Aim of the task — Find where "but the whole" appears in the entries below. That line and all lines after it, through the last, are to be duplicated exactly, with nothing else.

Stored items
════════════════════
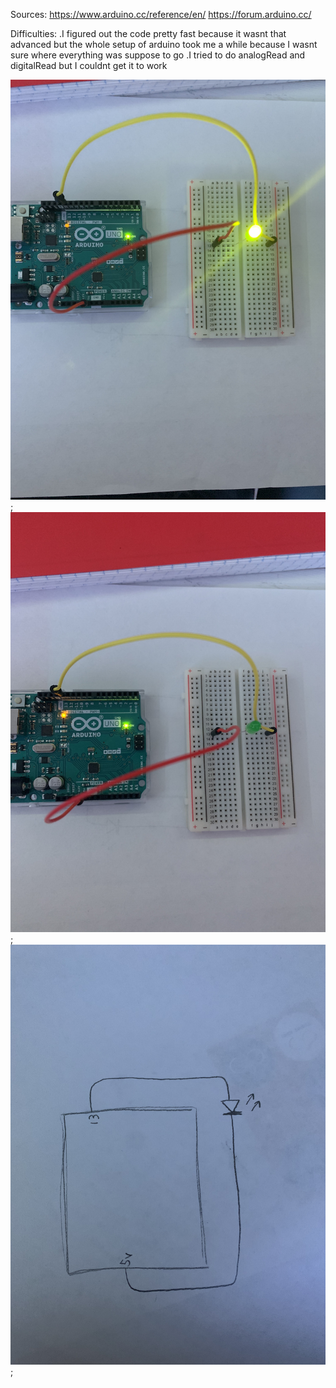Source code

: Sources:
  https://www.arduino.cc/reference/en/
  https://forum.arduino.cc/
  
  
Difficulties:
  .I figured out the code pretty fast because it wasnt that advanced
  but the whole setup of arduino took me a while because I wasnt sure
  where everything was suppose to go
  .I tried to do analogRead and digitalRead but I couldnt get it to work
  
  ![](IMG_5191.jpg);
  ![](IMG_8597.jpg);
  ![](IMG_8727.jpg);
════════════════════
Result of the exercise —
  but the whole setup of arduino took me a while because I wasnt sure
  where everything was suppose to go
  .I tried to do analogRead and digitalRead but I couldnt get it to work
  
  ![](IMG_5191.jpg);
  ![](IMG_8597.jpg);
  ![](IMG_8727.jpg);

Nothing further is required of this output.